Collected data:
################
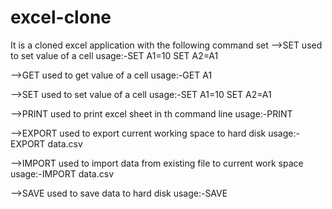 # excel-clone
It is a cloned excel application with the following command set
-->SET
    used to set value of a cell
    usage:-SET A1=10
           SET A2=A1
           
-->GET
   used to get value of a cell
   usage:-GET A1
   
-->SET
    used to set value of a cell
    usage:-SET A1=10
           SET A2=A1
           
-->PRINT
   used to print excel sheet in th command line
   usage:-PRINT
   
-->EXPORT
   used to export current working space to hard disk
   usage:-EXPORT data.csv
   
-->IMPORT
   used to import data from existing file to current work space
   usage:-IMPORT data.csv
   
-->SAVE
   used to save data to hard disk
   usage:-SAVE
 
    
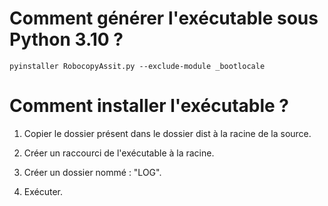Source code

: # Comment générer l'exécutable sous Python 3.10 ?

`pyinstaller RobocopyAssit.py --exclude-module _bootlocale`


# Comment installer l'exécutable ?

1. Copier le dossier présent dans le dossier dist à la racine de la source.

2. Créer un raccourci de l'exécutable à la racine.

3. Créer un dossier nommé : "LOG".

4. Exécuter.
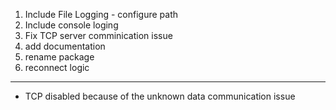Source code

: 1. Include File Logging - configure path
2. Include console loging
3. Fix TCP server comminication issue
4. add documentation
6. rename package
7. reconnect logic



___________________________________________
 - TCP disabled because of the unknown data communication issue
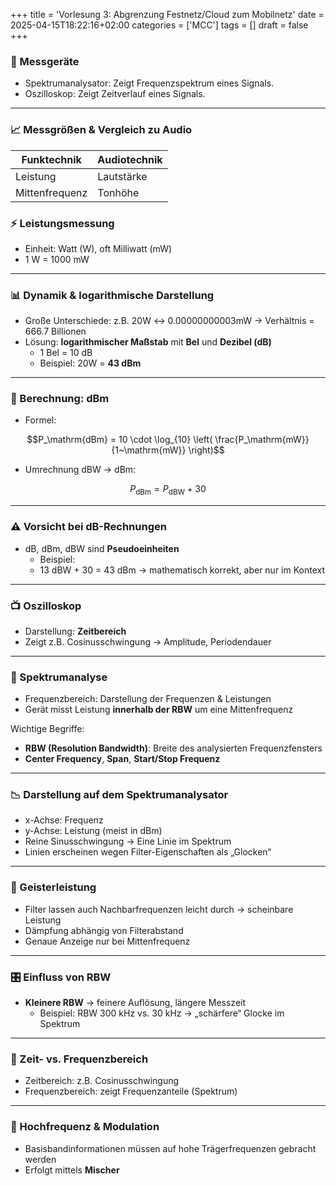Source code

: +++
title = 'Vorlesung 3: Abgrenzung Festnetz/Cloud zum Mobilnetz'
date = 2025-04-15T18:22:16+02:00
categories = ['MCC']
tags = []
draft = false
+++

### 🔧 Messgeräte
- Spektrumanalysator: Zeigt Frequenzspektrum eines Signals.  
- Oszilloskop: Zeigt Zeitverlauf eines Signals.  

---------------------------------------

### 📈 Messgrößen & Vergleich zu Audio

|Funktechnik|Audiotechnik|
|------|---|
| Leistung       | Lautstärke     |
| Mittenfrequenz | Tonhöhe        |

### ⚡ Leistungsmessung
- Einheit: Watt (W), oft Milliwatt (mW)
- 1 W = 1000 mW

---------------------------------------

### 📊 Dynamik & logarithmische Darstellung

- Große Unterschiede: z.B. 20W ↔ 0.00000000003mW → Verhältnis = 666.7 Billionen
- Lösung: **logarithmischer Maßstab** mit **Bel** und **Dezibel (dB)**
  - 1 Bel = 10 dB
  - Beispiel: 20W = **43 dBm**

---------------------------------------

### 🔢 Berechnung: dBm

- Formel:

$$P_\mathrm{dBm} = 10 \cdot \log_{10} \left( \frac{P_\mathrm{mW}}{1~\mathrm{mW}} \right)$$

- Umrechnung dBW → dBm:

$$P_\mathrm{dBm} = P_\mathrm{dBW} + 30$$

---------------------------------------

### ⚠️ Vorsicht bei dB-Rechnungen

- dB, dBm, dBW sind **Pseudoeinheiten**
  - Beispiel:
  - 13 dBW + 30 = 43 dBm → mathematisch korrekt, aber nur im Kontext

---------------------------------------

### 📺 Oszilloskop

- Darstellung: **Zeitbereich**
- Zeigt z.B. Cosinusschwingung → Amplitude, Periodendauer

---------------------------------------

### 🌈 Spektrumanalyse

- Frequenzbereich: Darstellung der Frequenzen & Leistungen
- Gerät misst Leistung **innerhalb der RBW** um eine Mittenfrequenz

Wichtige Begriffe:
- **RBW (Resolution Bandwidth)**: Breite des analysierten Frequenzfensters
- **Center Frequency**, **Span**, **Start/Stop Frequenz**

---------------------------------------

### 📉 Darstellung auf dem Spektrumanalysator

- x-Achse: Frequenz
- y-Achse: Leistung (meist in dBm)
- Reine Sinusschwingung → Eine Linie im Spektrum
- Linien erscheinen wegen Filter-Eigenschaften als „Glocken“

---------------------------------------

### 👻 Geisterleistung

- Filter lassen auch Nachbarfrequenzen leicht durch → scheinbare Leistung
- Dämpfung abhängig von Filterabstand
- Genaue Anzeige nur bei Mittenfrequenz

---------------------------------------

### 🎛️ Einfluss von RBW

- **Kleinere RBW** → feinere Auflösung, längere Messzeit
  - Beispiel: RBW 300 kHz vs. 30 kHz → „schärfere“ Glocke im Spektrum

---------------------------------------

### 🔁 Zeit- vs. Frequenzbereich

- Zeitbereich: z.B. Cosinusschwingung
- Frequenzbereich: zeigt Frequenzanteile (Spektrum)

---------------------------------------

### 📡 Hochfrequenz & Modulation

- Basisbandinformationen müssen auf hohe Trägerfrequenzen gebracht werden
- Erfolgt mittels **Mischer**

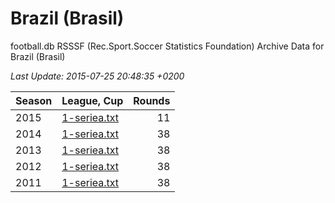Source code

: # Brazil (Brasil)

football.db RSSSF (Rec.Sport.Soccer Statistics Foundation) Archive Data for
Brazil (Brasil)

_Last Update: 2015-07-25 20:48:35 +0200_

| Season | League, Cup | Rounds |
|:------ | :---------- | -----: |
| 2015 | [1-seriea.txt](2015/1-seriea.txt) | 11 |
| 2014 | [1-seriea.txt](2014/1-seriea.txt) | 38 |
| 2013 | [1-seriea.txt](2013/1-seriea.txt) | 38 |
| 2012 | [1-seriea.txt](2012/1-seriea.txt) | 38 |
| 2011 | [1-seriea.txt](2011/1-seriea.txt) | 38 |


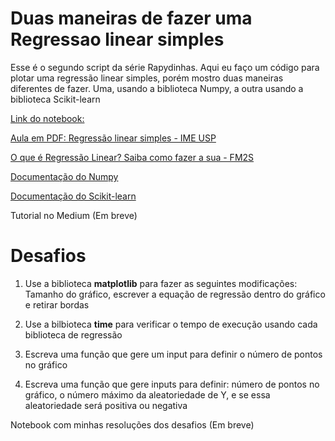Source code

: # Duas maneiras de fazer uma Regressao linear simples

Esse é o segundo script da série Rapydinhas. Aqui eu faço um código para plotar uma regressão linear simples, porém mostro duas maneiras diferentes de fazer. Uma, usando a biblioteca Numpy, a outra usando a biblioteca Scikit-learn

[Link do notebook:](https://colab.research.google.com/drive/1L-s9zVK6URe-MB9GL6Vx41pTyZfxz8rY#scrollTo=9P6fg6jpfxMl)

[Aula em PDF: Regressão linear simples - IME USP](https://github.com/Patotricks15/Rapydinhas/blob/main/Regress%C3%A3o%20linear%20simples%20(Numpy%20e%20Scikit-learn)/Regress%C3%A3o%20linear%20simples%20-%20IME%20USP.pdf)

[O que é Regressão Linear? Saiba como fazer a sua - FM2S](https://www.fm2s.com.br/regressao-linear-economizar-milhoes/)

[Documentação do Numpy](https://numpy.org/doc/)

[Documentação do Scikit-learn](https://scikit-learn.org/stable/)

Tutorial no Medium (Em breve)

# Desafios

1. Use a biblioteca **matplotlib** para fazer as seguintes modificações: Tamanho do gráfico, escrever a equação de regressão dentro do gráfico e retirar bordas

2. Use a bilbioteca **time** para verificar o tempo de execução usando cada biblioteca de regressão

3. Escreva uma função que gere um input para definir o número de pontos no gráfico

4. Escreva uma função que gere inputs para definir: número de pontos no gráfico, o número máximo da aleatoriedade de Y, e se essa aleatoriedade será positiva ou negativa

Notebook com minhas resoluções dos desafios (Em breve)
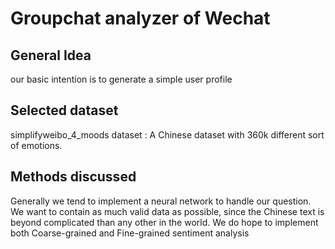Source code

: # Groupchat analyzer of Wechat
## General Idea
our basic intention is to generate a simple user profile
## Selected dataset
simplifyweibo_4_moods dataset : A Chinese dataset with 360k different sort of emotions.
## Methods discussed
Generally we tend to implement a neural network to handle our question. We want to contain as much valid data as possible, since the Chinese text is beyond complicated than any other in the world.
We do hope to implement both Coarse-grained and Fine-grained sentiment analysis 
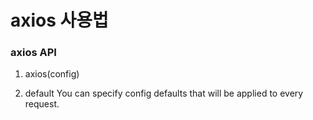 # axios 사용법

### axios API

1. axios(config)


2. default
You can specify config defaults that will be applied to every request.
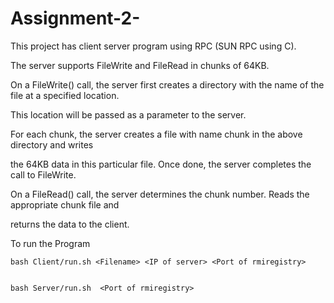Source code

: Assignment-2-
=============

This project has client server program using RPC (SUN RPC using C).



The server supports FileWrite and FileRead in chunks of 64KB.


On a FileWrite() call, the server first creates a directory with the name of the file at a specified location.


This location will be passed as a parameter to the server.


For each chunk, the server creates a file with name chunk<chunkNum> in the above directory and writes


the 64KB data in this particular file. Once done, the server completes the call to FileWrite.


On a FileRead() call, the server determines the chunk number. Reads the appropriate chunk file and


returns the data to the client.


To run the Program


    bash Client/run.sh <Filename> <IP of server> <Port of rmiregistry>


    bash Server/run.sh  <Port of rmiregistry>



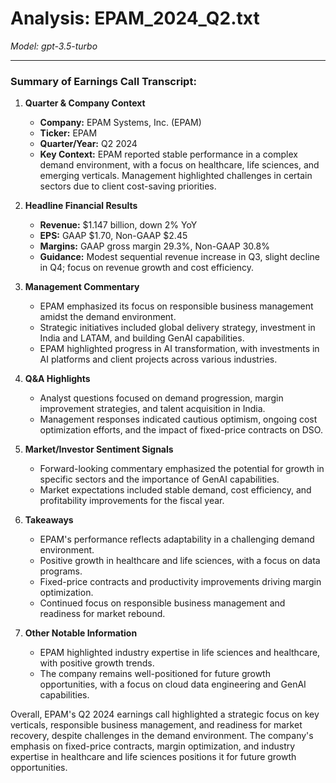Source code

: # Analysis: EPAM_2024_Q2.txt

*Model: gpt-3.5-turbo*

---

### Summary of Earnings Call Transcript:

1. **Quarter & Company Context**
   - **Company:** EPAM Systems, Inc. (EPAM)
   - **Ticker:** EPAM
   - **Quarter/Year:** Q2 2024
   - **Key Context:** EPAM reported stable performance in a complex demand environment, with a focus on healthcare, life sciences, and emerging verticals. Management highlighted challenges in certain sectors due to client cost-saving priorities.

2. **Headline Financial Results**
   - **Revenue:** $1.147 billion, down 2% YoY
   - **EPS:** GAAP $1.70, Non-GAAP $2.45
   - **Margins:** GAAP gross margin 29.3%, Non-GAAP 30.8%
   - **Guidance:** Modest sequential revenue increase in Q3, slight decline in Q4; focus on revenue growth and cost efficiency.

3. **Management Commentary**
   - EPAM emphasized its focus on responsible business management amidst the demand environment.
   - Strategic initiatives included global delivery strategy, investment in India and LATAM, and building GenAI capabilities.
   - EPAM highlighted progress in AI transformation, with investments in AI platforms and client projects across various industries.

4. **Q&A Highlights**
   - Analyst questions focused on demand progression, margin improvement strategies, and talent acquisition in India.
   - Management responses indicated cautious optimism, ongoing cost optimization efforts, and the impact of fixed-price contracts on DSO.

5. **Market/Investor Sentiment Signals**
   - Forward-looking commentary emphasized the potential for growth in specific sectors and the importance of GenAI capabilities.
   - Market expectations included stable demand, cost efficiency, and profitability improvements for the fiscal year.

6. **Takeaways**
   - EPAM's performance reflects adaptability in a challenging demand environment.
   - Positive growth in healthcare and life sciences, with a focus on data programs.
   - Fixed-price contracts and productivity improvements driving margin optimization.
   - Continued focus on responsible business management and readiness for market rebound.

7. **Other Notable Information**
   - EPAM highlighted industry expertise in life sciences and healthcare, with positive growth trends.
   - The company remains well-positioned for future growth opportunities, with a focus on cloud data engineering and GenAI capabilities.

Overall, EPAM's Q2 2024 earnings call highlighted a strategic focus on key verticals, responsible business management, and readiness for market recovery, despite challenges in the demand environment. The company's emphasis on fixed-price contracts, margin optimization, and industry expertise in healthcare and life sciences positions it for future growth opportunities.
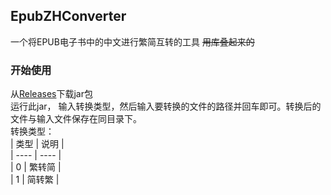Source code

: ## EpubZHConverter
一个将EPUB电子书中的中文进行繁简互转的工具
~~用库叠起来的~~
### 开始使用
从[Releases](https://github.com/Rosemoe/EpubZHConverter/releases)下载jar包  
运行此jar， 输入转换类型，然后输入要转换的文件的路径并回车即可。转换后的文件与输入文件保存在同目录下。   
转换类型：   
| 类型 | 说明 |   
|  ----  |  ----  |   
| 0 | 繁转简 |   
| 1 | 简转繁 |   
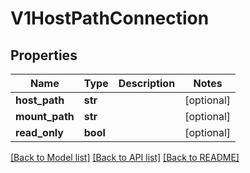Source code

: # V1HostPathConnection

## Properties
Name | Type | Description | Notes
------------ | ------------- | ------------- | -------------
**host_path** | **str** |  | [optional] 
**mount_path** | **str** |  | [optional] 
**read_only** | **bool** |  | [optional] 

[[Back to Model list]](../README.md#documentation-for-models) [[Back to API list]](../README.md#documentation-for-api-endpoints) [[Back to README]](../README.md)


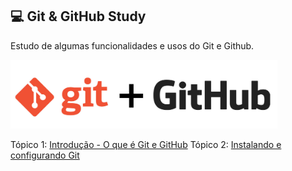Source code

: ## :computer: Git & GitHub Study

Estudo de algumas funcionalidades e usos do Git e Github.

<img src="Imagens/gitandgithub.jpeg" width=427 height=110>

Tópico 1: [Introdução - O que é Git e GitHub](Aulas/Topico1/introducao.md)
Tópico 2: [Instalando e configurando Git](Aulas/Topico2/instalacao.md)


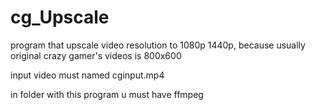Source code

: # cg_Upscale
program that upscale video resolution to 1080p 1440p, because usually original crazy gamer's videos is 800x600

input video must named cginput.mp4

in folder with this program u must have ffmpeg
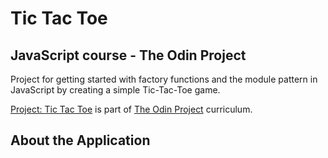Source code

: # Tic Tac Toe

## JavaScript course - The Odin Project

Project for getting started with factory functions and the module pattern in
JavaScript by creating a simple Tic-Tac-Toe game.

[Project: Tic Tac Toe](https://www.theodinproject.com/lessons/javascript-tic-tac-toe)
is part of [The Odin Project](https://www.theodinproject.com/) curriculum.


## About the Application
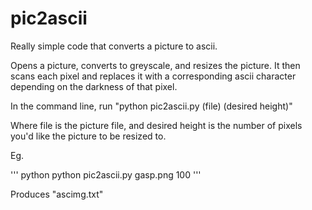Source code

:pic2ascii
=========

Really simple code that converts a picture to ascii.

Opens a picture, converts to greyscale, and resizes the picture. It then scans each pixel and 
replaces it with a corresponding ascii character depending on the darkness of that pixel.

In the command line, run "python pic2ascii.py (file) (desired height)"

Where file is the picture file, and desired height is the number of pixels you'd like the picture to be resized to.

Eg.

''' python
python pic2ascii.py gasp.png 100
'''

Produces "ascimg.txt"
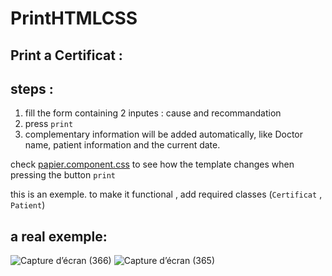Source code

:
# PrintHTMLCSS

## Print a Certificat : 
## steps : 

1. fill the form containing 2 inputes : cause and recommandation
2. press `print`
3. complementary information will be added automatically, like Doctor name, patient information and the current date.

check [papier.component.css](https://github.com/toufik7/PrintHTMLCSS/blob/main/papier/papier.component.css) to see how the template changes when pressing the button `print`

this is an exemple.
to make it functional , add required classes (`Certificat` , `Patient`)

## a real exemple:
![Capture d’écran (366)](https://user-images.githubusercontent.com/52804863/132840467-69c38c5b-bd0a-4468-b60f-c51dda1be429.png)
![Capture d’écran (365)](https://user-images.githubusercontent.com/52804863/132840497-47e6d709-6378-4aa4-ae9c-f96f5446bcb8.png)

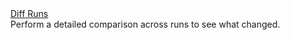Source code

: <div class="row mt-1">
  <div class="col-sm-4">
    <a class="btn btn-default" href="/docs/start/diff/"
       >Diff Runs <i class="fa next"></i></a>
  </div>
  <div class="col-sm-8">
    Perform a detailed comparison across runs to see what changed.
  </div>
</div>

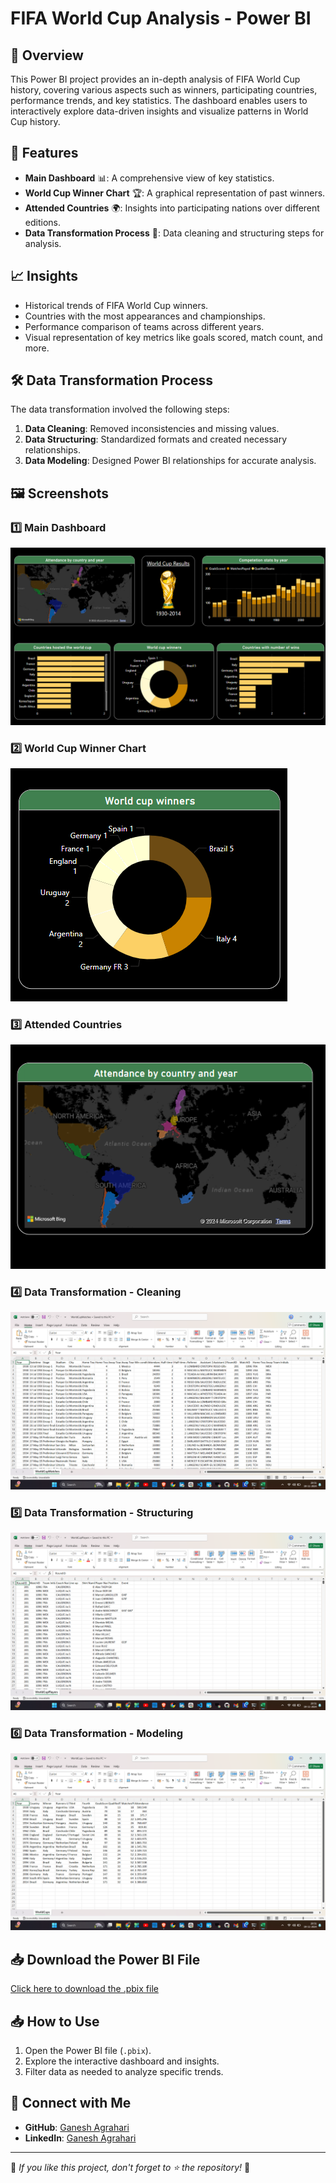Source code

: # FIFA World Cup Analysis - Power BI

## 📌 Overview
This Power BI project provides an in-depth analysis of FIFA World Cup history, covering various aspects such as winners, participating countries, performance trends, and key statistics. The dashboard enables users to interactively explore data-driven insights and visualize patterns in World Cup history.

## 🚀 Features
- **Main Dashboard** 📊: A comprehensive view of key statistics.
- **World Cup Winner Chart** 🏆: A graphical representation of past winners.
- **Attended Countries** 🌍: Insights into participating nations over different editions.
- **Data Transformation Process** 🔄: Data cleaning and structuring steps for analysis.

## 📈 Insights
- Historical trends of FIFA World Cup winners.
- Countries with the most appearances and championships.
- Performance comparison of teams across different years.
- Visual representation of key metrics like goals scored, match count, and more.

## 🛠️ Data Transformation Process
The data transformation involved the following steps:
1. **Data Cleaning**: Removed inconsistencies and missing values.
2. **Data Structuring**: Standardized formats and created necessary relationships.
3. **Data Modeling**: Designed Power BI relationships for accurate analysis.

## 🖼️ Screenshots
### 1️⃣ Main Dashboard
![Main Dashboard](SS/main_dashboard.png)

### 2️⃣ World Cup Winner Chart
![World Cup Winner Chart](SS/worldcup_winner_chart.png)

### 3️⃣ Attended Countries
![Attended Countries](SS/attended_countries.png)

### 4️⃣ Data Transformation - Cleaning
![Data Cleaning](SS/data_cleaning.png)

### 5️⃣ Data Transformation - Structuring
![Data Structuring](SS/data_structuring.png)

### 6️⃣ Data Transformation - Modeling
![Data Modeling](SS/data_modeling.png)

## 📥 Download the Power BI File
[Click here to download the .pbix file](Presentation/Fifa_world_cup_Analysis.pbix)

## 📥 How to Use
1. Open the Power BI file (`.pbix`).
2. Explore the interactive dashboard and insights.
3. Filter data as needed to analyze specific trends.

## 🔗 Connect with Me
- **GitHub**: [Ganesh Agrahari](https://github.com/ganeshagrahari)
- **LinkedIn**: [Ganesh Agrahari](https://www.linkedin.com/in/ganesh-agrahari-727746263/)

---
📢 *If you like this project, don't forget to ⭐ the repository!* 🚀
################
Return each line of the data above that includes the word "Process".

[Solution to the exercise]
- **Data Transformation Process** 🔄: Data cleaning and structuring steps for analysis.
## 🛠️ Data Transformation Process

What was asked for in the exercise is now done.